A woman in a long dress holding the hem as she walks outside in past trees

Founded by the Children’s Bureau, National Foster Care Month takes place in the month of  May. The mission is to raise awareness in order to help the more than 437,000 U.S. children and youth in foster care find permanent homes. We are sharing the story of a former foster youth turned foster mom, public speaker, writer and advocate.

I stood in courtroom afraid. A lump filled my throat as I held back tears tightly. As a foster youth, I attended an annual hearing. It became easier to predict what the caseworkers, lawyers and judge would determine without me having any say. Afterall, I was just “a ward of the state.”

In foster care, a different plan is determined for each youth. The majority of children reunify with their parents or are eventually adopted into a family to call their own. However, the Ohio foster care system, where I grew up, labels approximately one-fifth of youth in care as “unadoptable” under a case plan called Permanent Placement Living Arrangement (PPLA). Under a PPLA, a child is placed in permanent and legal custody of an agency and must be placed in the care of a foster care provider, person or agency, but the biological parent’s rights are not terminated

I wasn’t only deemed “unadoptable,” but the mother who abused me maintained custody while I belonged to the system that oppressed me. I had little to no say about my life and felt isolated and ostracized. Though oftentimes I felt discouraged, I gripped onto an intrinsic hope that told me my suffering would not be wasted and my hurt would not result in a deeper cycle of hurt, but in a cycle of healing.

I gripped onto an intrinsic hope that told me my suffering would not be wasted.

Many people took me under their wings, sending me in various directions, generously investing in me and believing I would grow my own wings and fly. As a senior in high school, I gladly emancipated out of the foster care system and soared because of the life people spoke into me, but many others also said I would fall into dark statistics of foster care. 

To name some: 50 to 60 percent of foster youth do not graduate from high school. Within six years of aging out of foster care, 50 percent of foster youth will have no earnings, and those who do make an average annual income of $7,500. Only 4 percent of foster youth graduate with a bachelor’s degree or higher. 

Those words were discouraging, but somehow, the statistics became the flame that lit the match I awaited to burn. I graduated high school with honors and attended a reputable college on a full ride scholarship. I went on to work for the House Majority Whip and a prestigious nonprofit during the summer of 2016 and obtained employment at the end of my junior year of college with a nonprofit that helped vulnerable foster youth, suffering families and victims of sex trafficking, all while being a full-time student athlete.

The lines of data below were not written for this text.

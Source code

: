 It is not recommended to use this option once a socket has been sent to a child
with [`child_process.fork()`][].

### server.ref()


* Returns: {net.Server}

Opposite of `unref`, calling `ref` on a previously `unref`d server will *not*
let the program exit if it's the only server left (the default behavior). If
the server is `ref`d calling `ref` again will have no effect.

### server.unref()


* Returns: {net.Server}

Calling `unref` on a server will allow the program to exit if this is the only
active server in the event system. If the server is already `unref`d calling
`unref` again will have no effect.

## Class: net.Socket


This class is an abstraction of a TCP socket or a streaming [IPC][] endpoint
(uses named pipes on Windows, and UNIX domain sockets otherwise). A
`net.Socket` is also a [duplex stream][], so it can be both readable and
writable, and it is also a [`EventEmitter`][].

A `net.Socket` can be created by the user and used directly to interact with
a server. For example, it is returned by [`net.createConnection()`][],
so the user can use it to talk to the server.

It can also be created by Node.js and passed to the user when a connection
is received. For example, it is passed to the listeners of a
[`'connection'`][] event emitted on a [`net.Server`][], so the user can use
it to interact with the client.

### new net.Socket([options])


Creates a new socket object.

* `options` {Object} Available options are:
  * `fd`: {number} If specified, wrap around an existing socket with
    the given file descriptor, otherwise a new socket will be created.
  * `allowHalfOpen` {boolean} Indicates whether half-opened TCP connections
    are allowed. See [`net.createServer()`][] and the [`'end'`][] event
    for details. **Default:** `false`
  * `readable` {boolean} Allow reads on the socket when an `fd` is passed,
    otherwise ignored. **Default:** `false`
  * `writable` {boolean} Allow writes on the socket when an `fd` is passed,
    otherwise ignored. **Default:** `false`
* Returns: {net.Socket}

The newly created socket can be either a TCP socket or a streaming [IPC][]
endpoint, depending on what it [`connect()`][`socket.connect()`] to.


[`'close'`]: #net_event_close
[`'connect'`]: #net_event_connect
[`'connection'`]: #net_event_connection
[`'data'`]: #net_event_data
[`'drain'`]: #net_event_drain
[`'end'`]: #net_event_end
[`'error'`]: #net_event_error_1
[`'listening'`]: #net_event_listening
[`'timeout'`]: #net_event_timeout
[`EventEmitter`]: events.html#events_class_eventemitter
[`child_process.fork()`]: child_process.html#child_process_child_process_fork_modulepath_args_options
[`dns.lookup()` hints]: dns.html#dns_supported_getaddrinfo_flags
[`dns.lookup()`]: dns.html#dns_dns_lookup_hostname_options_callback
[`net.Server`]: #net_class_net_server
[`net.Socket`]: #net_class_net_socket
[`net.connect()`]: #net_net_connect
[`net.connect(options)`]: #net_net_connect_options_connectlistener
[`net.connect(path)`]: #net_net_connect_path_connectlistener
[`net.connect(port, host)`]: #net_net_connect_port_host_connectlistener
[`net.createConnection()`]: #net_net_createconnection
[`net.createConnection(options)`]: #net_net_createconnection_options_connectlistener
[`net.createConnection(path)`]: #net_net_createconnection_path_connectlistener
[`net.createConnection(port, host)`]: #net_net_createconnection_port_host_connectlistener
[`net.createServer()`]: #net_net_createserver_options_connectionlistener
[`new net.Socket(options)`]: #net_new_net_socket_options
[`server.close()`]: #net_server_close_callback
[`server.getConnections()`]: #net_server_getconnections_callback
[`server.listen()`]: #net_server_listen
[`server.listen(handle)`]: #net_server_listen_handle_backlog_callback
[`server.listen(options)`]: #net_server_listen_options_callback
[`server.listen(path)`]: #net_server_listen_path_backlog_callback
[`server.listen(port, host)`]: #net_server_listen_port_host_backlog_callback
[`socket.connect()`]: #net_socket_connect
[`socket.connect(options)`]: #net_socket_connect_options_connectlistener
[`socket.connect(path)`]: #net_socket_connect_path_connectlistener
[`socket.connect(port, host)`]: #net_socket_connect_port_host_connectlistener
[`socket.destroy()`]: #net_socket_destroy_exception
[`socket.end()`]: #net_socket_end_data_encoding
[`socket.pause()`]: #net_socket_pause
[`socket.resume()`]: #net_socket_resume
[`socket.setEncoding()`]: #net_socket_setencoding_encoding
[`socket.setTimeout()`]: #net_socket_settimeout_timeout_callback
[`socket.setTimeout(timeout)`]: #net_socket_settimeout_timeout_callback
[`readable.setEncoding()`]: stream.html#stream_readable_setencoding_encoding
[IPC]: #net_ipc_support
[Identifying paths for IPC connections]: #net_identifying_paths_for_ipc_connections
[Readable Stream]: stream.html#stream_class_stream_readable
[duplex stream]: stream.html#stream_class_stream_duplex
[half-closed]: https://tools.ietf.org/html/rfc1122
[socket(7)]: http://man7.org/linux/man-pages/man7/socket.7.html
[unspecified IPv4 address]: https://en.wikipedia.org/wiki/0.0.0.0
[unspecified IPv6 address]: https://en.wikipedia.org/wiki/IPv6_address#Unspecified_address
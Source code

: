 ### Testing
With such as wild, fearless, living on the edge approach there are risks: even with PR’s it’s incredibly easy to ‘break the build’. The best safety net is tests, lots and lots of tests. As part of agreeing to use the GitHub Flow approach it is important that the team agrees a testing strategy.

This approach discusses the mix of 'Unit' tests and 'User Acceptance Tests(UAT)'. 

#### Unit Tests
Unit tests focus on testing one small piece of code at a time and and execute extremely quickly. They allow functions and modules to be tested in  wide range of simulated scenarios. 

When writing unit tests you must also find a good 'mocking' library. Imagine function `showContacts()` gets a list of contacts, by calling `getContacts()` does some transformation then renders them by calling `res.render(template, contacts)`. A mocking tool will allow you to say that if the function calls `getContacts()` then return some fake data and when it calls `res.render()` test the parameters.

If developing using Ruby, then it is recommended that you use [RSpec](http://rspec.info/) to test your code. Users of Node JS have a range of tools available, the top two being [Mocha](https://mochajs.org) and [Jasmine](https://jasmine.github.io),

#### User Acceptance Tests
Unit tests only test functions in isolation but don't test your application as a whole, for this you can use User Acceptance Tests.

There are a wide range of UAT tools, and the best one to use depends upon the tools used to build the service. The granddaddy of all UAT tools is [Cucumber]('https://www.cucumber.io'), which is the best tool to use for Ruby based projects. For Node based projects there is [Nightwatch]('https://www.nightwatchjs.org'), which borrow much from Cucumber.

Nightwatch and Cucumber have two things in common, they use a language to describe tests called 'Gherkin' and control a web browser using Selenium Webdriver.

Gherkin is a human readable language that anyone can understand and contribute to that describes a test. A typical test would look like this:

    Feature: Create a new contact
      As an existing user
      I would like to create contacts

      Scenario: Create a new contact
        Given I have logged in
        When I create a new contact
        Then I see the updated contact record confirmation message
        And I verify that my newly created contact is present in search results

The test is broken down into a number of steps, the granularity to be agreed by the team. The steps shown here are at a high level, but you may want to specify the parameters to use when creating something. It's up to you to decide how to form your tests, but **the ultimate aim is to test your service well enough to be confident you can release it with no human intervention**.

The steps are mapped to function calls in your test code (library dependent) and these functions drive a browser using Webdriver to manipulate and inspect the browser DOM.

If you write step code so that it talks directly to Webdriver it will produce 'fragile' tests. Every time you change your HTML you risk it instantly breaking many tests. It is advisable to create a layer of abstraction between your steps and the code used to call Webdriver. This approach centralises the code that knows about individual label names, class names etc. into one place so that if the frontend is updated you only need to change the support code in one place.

During my senior year of high school and throughout college, I kept being offered opportunities to serve at various nonprofits, churches and county agencies to share my story through speaking and spending time with vulnerable youth and suffering families. I’d receive message after message on social media about how my story impacted someone to change their habits or attitude for the better. As I continued to say yes to raising my voice in order to encourage others, I had a clear sense that my voice was silenced at one time, so I’d know how valuable it was to be a voice for the voiceless. 

I continued to say yes to raising my voice in order to encourage others.

Years after county workers silenced me, I had county agencies and caseworkers asking me to train and inform their parents about trauma, triggers and how to be radically inclusive when taking in foster youth. The group home I resided in and the juvenile detention center I stayed at for 18 days requested I come to encourage the youth there. When I speak to system-impacted youth, there’s a powerful quote that inspires me.

I raise up my voice—not so I can shout but so that those without a voice can be heard. We cannot succeed when half of us are held back.” 

I would add that I was silenced so I’d never forget those who are not heard and held back.

What do you know about the foster care system? How can we better support youth in the system?